Who really is in charge of the planes you’re allowed to fly, the FAA or the insurance companies? Even after a pilot earns all the necessary certificates and ratings your insurer may close the door on your perfect plane. We take a look at who really has the “final say” in aircraft selection and why the insurers say “no” to perfectly good pilots.
So, You Want to Fly Cool Airplanes?
earning a pilot certificate is only the beginning…
After a pilot endures the rigors of earning their Private Pilot Certificate the idea of moving into faster, more capable airplanes begins to look attractive. So, a pilot might find him/herself looking to add additional qualifications to their certificate. That traditionally starts by adding an instrument rating, followed by a multi-engine rating, and some scattered endorsements that allow you to fly high-performance, complex, or high-altitude aircraft.

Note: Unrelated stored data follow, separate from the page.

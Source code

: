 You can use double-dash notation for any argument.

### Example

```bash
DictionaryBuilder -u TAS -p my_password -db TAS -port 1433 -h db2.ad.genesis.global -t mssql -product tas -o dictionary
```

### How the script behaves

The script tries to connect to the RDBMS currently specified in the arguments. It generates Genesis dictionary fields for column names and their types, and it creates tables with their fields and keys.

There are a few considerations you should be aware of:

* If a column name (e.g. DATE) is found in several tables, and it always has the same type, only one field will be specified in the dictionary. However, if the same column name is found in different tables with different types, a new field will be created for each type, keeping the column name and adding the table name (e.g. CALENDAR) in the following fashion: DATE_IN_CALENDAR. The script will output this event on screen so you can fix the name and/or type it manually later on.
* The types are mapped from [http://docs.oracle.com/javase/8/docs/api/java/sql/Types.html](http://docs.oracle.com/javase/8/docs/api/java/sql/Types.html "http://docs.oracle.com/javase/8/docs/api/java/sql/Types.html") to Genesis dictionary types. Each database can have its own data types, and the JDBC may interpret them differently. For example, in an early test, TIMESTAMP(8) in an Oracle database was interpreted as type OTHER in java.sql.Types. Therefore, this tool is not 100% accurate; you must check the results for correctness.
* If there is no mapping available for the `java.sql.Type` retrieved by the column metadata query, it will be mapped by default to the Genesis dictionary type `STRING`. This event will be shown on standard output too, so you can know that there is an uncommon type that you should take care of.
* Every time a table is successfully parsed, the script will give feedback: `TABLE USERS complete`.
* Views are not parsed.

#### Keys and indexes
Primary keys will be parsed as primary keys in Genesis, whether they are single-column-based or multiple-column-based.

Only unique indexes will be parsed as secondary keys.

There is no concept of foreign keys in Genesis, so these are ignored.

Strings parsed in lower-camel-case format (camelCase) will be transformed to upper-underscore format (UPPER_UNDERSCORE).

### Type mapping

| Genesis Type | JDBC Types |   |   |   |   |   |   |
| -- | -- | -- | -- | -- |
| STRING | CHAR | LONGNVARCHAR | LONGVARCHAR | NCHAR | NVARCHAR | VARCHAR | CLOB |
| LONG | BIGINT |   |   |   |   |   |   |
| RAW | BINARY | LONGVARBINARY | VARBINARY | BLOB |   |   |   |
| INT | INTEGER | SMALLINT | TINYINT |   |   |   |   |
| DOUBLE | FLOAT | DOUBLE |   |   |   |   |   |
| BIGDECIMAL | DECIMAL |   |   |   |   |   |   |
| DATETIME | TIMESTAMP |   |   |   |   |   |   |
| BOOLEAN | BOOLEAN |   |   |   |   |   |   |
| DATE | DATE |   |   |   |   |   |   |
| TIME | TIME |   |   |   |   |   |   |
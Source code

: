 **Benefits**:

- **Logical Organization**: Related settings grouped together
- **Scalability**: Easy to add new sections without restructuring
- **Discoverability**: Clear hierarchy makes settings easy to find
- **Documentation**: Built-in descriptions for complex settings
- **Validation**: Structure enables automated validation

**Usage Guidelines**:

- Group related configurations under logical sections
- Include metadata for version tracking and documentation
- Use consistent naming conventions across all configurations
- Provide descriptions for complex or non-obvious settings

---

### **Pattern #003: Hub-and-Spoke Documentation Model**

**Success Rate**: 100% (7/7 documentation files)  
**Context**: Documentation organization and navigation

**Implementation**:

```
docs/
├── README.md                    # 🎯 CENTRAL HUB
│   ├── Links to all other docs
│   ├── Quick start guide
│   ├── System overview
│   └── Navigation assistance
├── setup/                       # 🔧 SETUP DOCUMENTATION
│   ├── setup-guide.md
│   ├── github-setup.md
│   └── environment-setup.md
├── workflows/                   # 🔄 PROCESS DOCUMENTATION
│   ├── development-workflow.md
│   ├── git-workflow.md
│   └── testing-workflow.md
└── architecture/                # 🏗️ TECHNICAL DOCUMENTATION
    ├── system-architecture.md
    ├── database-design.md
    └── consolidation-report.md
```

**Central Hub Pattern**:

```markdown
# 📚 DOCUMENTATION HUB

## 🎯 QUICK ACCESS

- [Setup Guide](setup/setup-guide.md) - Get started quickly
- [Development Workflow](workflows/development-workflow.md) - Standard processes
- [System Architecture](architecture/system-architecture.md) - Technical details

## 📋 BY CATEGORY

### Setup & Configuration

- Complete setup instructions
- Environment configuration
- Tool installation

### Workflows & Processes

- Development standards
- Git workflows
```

So, after months of flying various aircraft types you have now satisfied the legal requirements to fly virtually any non-jet general aviation aircraft under 12,500 lbs (jets and all aircraft above that weight require aircraft-specific ratings known as “type-ratings"). In the eyes of the FAA, you are as good as golden. HOWEVER, while the FAA is often thought of as the gate keeper to safe skies, your aircraft insurer may have much more to say about your qualifications.
Insurers Rule the Skies
For pilots moving up the proverbial ladder of ownership, they will often find themselves answering to the insurance underwriters more than the FAA. Think you’re moving up from flying a light piston trainer to something like a Beechcraft Bonanza? Your insurance company may place some shockingly large hurdles in your path, sometimes requiring substantial “time-in-type” training with an instructor. This can quickly drive up the price tag of your new favorite plane. The insurance underwriters are in business to make money and to do that, it is in their best interest to make sure the pilots flying their insured aircraft try their best NOT to crash them. So over time these insurance companies have worked alongside the FAA to investigate what type of pilot crashes certain types of airplanes.

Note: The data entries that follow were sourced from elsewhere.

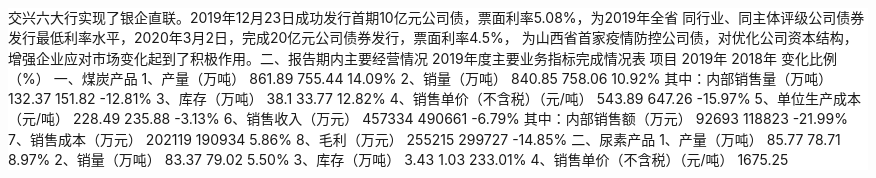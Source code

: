 交兴六大行实现了银企直联。2019年12月23日成功发行首期10亿元公司债，票面利率5.08%，为2019年全省
同行业、同主体评级公司债券发行最低利率水平，2020年3月2日，完成20亿元公司债券发行，票面利率4.5%，
为山西省首家疫情防控公司债，对优化公司资本结构，增强企业应对市场变化起到了积极作用。二、报告期内主要经营情况
2019年度主要业务指标完成情况表
项目
2019年
2018年
变化比例（%）
一、煤炭产品
1、产量（万吨）
861.89
755.44
14.09%
2、销量（万吨）
840.85
758.06
10.92%
其中：内部销售量（万吨）
132.37
151.82
-12.81%
3、库存（万吨）
38.1
33.77
12.82%
4、销售单价（不含税）（元/吨）
543.89
647.26
-15.97%
5、单位生产成本（元/吨）
228.49
235.88
-3.13%
6、销售收入（万元）
457334
490661
-6.79%
其中：内部销售额（万元）
92693
118823
-21.99%
7、销售成本（万元）
202119
190934
5.86%
8、毛利（万元）
255215
299727
-14.85%
二、尿素产品
1、产量（万吨）
85.77
78.71
8.97%
2、销量（万吨）
83.37
79.02
5.50%
3、库存（万吨）
3.43
1.03
233.01%
4、销售单价（不含税）（元/吨）
1675.25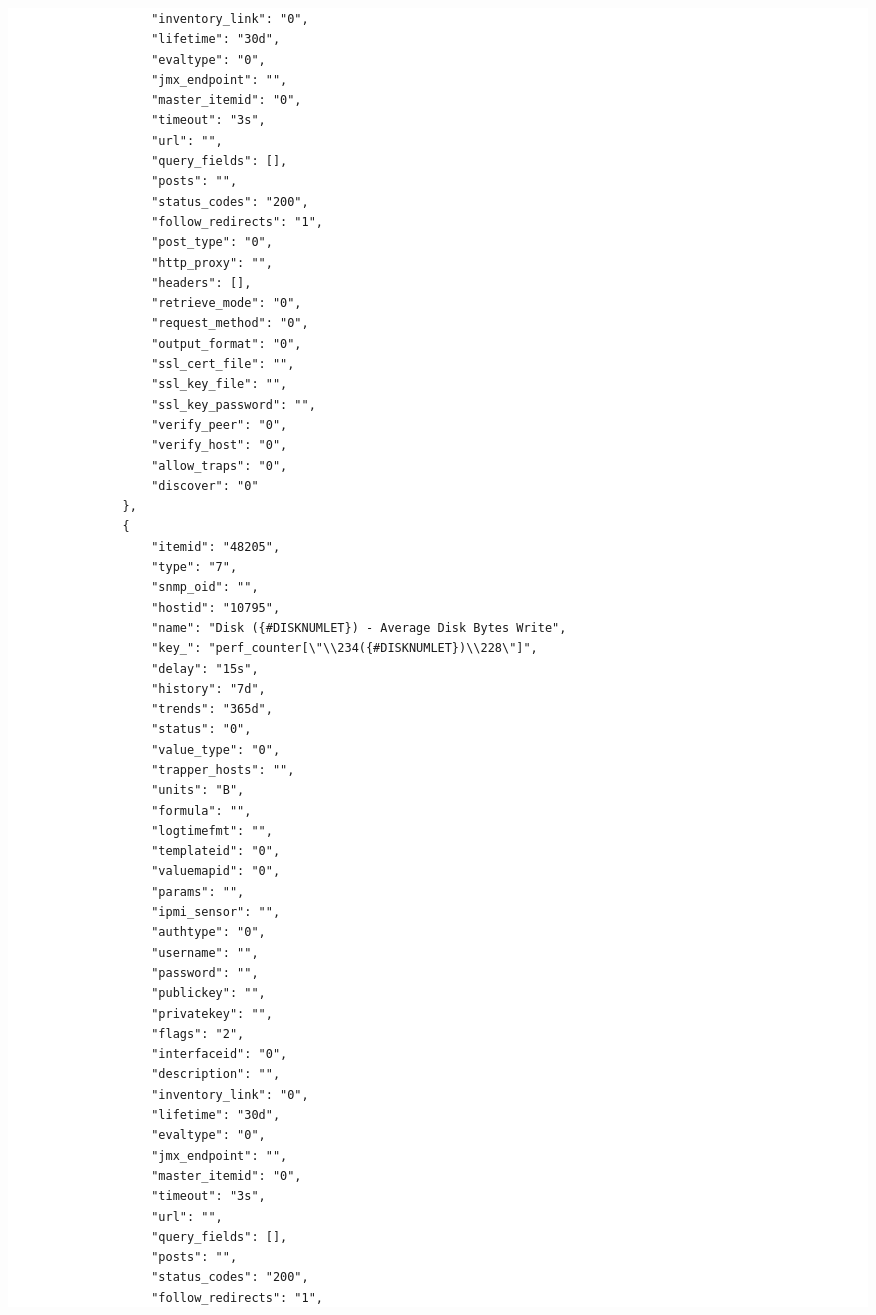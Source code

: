                         "inventory_link": "0",
                        "lifetime": "30d",
                        "evaltype": "0",
                        "jmx_endpoint": "",
                        "master_itemid": "0",
                        "timeout": "3s",
                        "url": "",
                        "query_fields": [],
                        "posts": "",
                        "status_codes": "200",
                        "follow_redirects": "1",
                        "post_type": "0",
                        "http_proxy": "",
                        "headers": [],
                        "retrieve_mode": "0",
                        "request_method": "0",
                        "output_format": "0",
                        "ssl_cert_file": "",
                        "ssl_key_file": "",
                        "ssl_key_password": "",
                        "verify_peer": "0",
                        "verify_host": "0",
                        "allow_traps": "0",
                        "discover": "0"
                    },
                    {
                        "itemid": "48205",
                        "type": "7",
                        "snmp_oid": "",
                        "hostid": "10795",
                        "name": "Disk ({#DISKNUMLET}) - Average Disk Bytes Write",
                        "key_": "perf_counter[\"\\234({#DISKNUMLET})\\228\"]",
                        "delay": "15s",
                        "history": "7d",
                        "trends": "365d",
                        "status": "0",
                        "value_type": "0",
                        "trapper_hosts": "",
                        "units": "B",
                        "formula": "",
                        "logtimefmt": "",
                        "templateid": "0",
                        "valuemapid": "0",
                        "params": "",
                        "ipmi_sensor": "",
                        "authtype": "0",
                        "username": "",
                        "password": "",
                        "publickey": "",
                        "privatekey": "",
                        "flags": "2",
                        "interfaceid": "0",
                        "description": "",
                        "inventory_link": "0",
                        "lifetime": "30d",
                        "evaltype": "0",
                        "jmx_endpoint": "",
                        "master_itemid": "0",
                        "timeout": "3s",
                        "url": "",
                        "query_fields": [],
                        "posts": "",
                        "status_codes": "200",
                        "follow_redirects": "1",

The Cirrus SR-22 is a prime example. Cirrus presented the aviation world with a remarkable new airplane equipped with a whole-aircraft parachute. This was built to be the safest aircraft on the market. The SR-22 actually began its aviation tenure in 2001 with one of the poorest safety records of any general aviation aircraft - you were 3 times more likely to be involved in a fatal accident in a Cirrus against the rest of the general aviation fleet. Today, your odds of being involved in a fatal accident in a Cirrus are actually less than that of the general aviation fleet (and that is with 7 times MORE Cirrus flying than in 2001). So what changed? Cirrus developed a standardized instruction course (a first of its kind for a piston single) and the insurance companies adopted it as a cornerstone requirement to fly an SR-22.
Safety by Statistics
It’s easy to become frustrated by the hoops our respective insurers require us to jump through before signing us off to fly - in fact, I have heard of many pilots that choose not to insure their aircraft so they are not required to go through a process they deem trivial. But, as frustrating as it may be, the insurance companies are working with raw data. Sure, those numbers may not give the most holistic view of an individual pilot, but, in reality they are built to reduce the odds of bad outcomes - and that is something we all want.

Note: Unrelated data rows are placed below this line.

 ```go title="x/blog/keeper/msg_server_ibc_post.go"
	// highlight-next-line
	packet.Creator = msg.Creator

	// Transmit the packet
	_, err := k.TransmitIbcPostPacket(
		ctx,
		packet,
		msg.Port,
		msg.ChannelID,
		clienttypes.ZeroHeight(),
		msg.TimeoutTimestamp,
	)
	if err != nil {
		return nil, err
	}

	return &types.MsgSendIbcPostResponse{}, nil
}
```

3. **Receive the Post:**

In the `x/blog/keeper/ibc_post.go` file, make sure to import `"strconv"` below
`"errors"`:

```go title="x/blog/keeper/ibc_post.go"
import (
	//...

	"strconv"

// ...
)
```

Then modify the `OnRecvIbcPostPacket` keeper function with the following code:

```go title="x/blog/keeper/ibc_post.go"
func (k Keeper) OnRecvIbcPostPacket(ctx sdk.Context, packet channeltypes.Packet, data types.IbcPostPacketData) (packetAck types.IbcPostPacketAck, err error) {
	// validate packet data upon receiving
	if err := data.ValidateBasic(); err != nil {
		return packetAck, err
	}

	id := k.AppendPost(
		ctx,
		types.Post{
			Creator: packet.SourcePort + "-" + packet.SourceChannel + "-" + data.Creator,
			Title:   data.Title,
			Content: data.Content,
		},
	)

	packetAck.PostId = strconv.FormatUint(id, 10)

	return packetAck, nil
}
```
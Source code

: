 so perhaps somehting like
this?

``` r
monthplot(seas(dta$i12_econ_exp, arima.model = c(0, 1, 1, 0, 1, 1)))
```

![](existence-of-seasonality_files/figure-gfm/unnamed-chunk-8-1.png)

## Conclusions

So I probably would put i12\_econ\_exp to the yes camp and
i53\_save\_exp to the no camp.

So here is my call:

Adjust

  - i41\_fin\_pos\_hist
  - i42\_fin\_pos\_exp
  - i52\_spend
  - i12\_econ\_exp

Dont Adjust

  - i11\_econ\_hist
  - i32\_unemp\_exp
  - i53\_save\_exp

All of this is really telling a greater story about the “big picture” of buying (leasing, renting, co-owning) a new airplane. Just because you are rated to fly something big and fast, doesn’t necessarily mean that will be an insurable activity without some safety-increasing “hoops”. So, when you’re ready to shop for your shiny new airplane, be sure to ring your favorite insurer and ask what they might require from you. It’s an easy phone call and at the end of the day, they want to make you a safer pilot.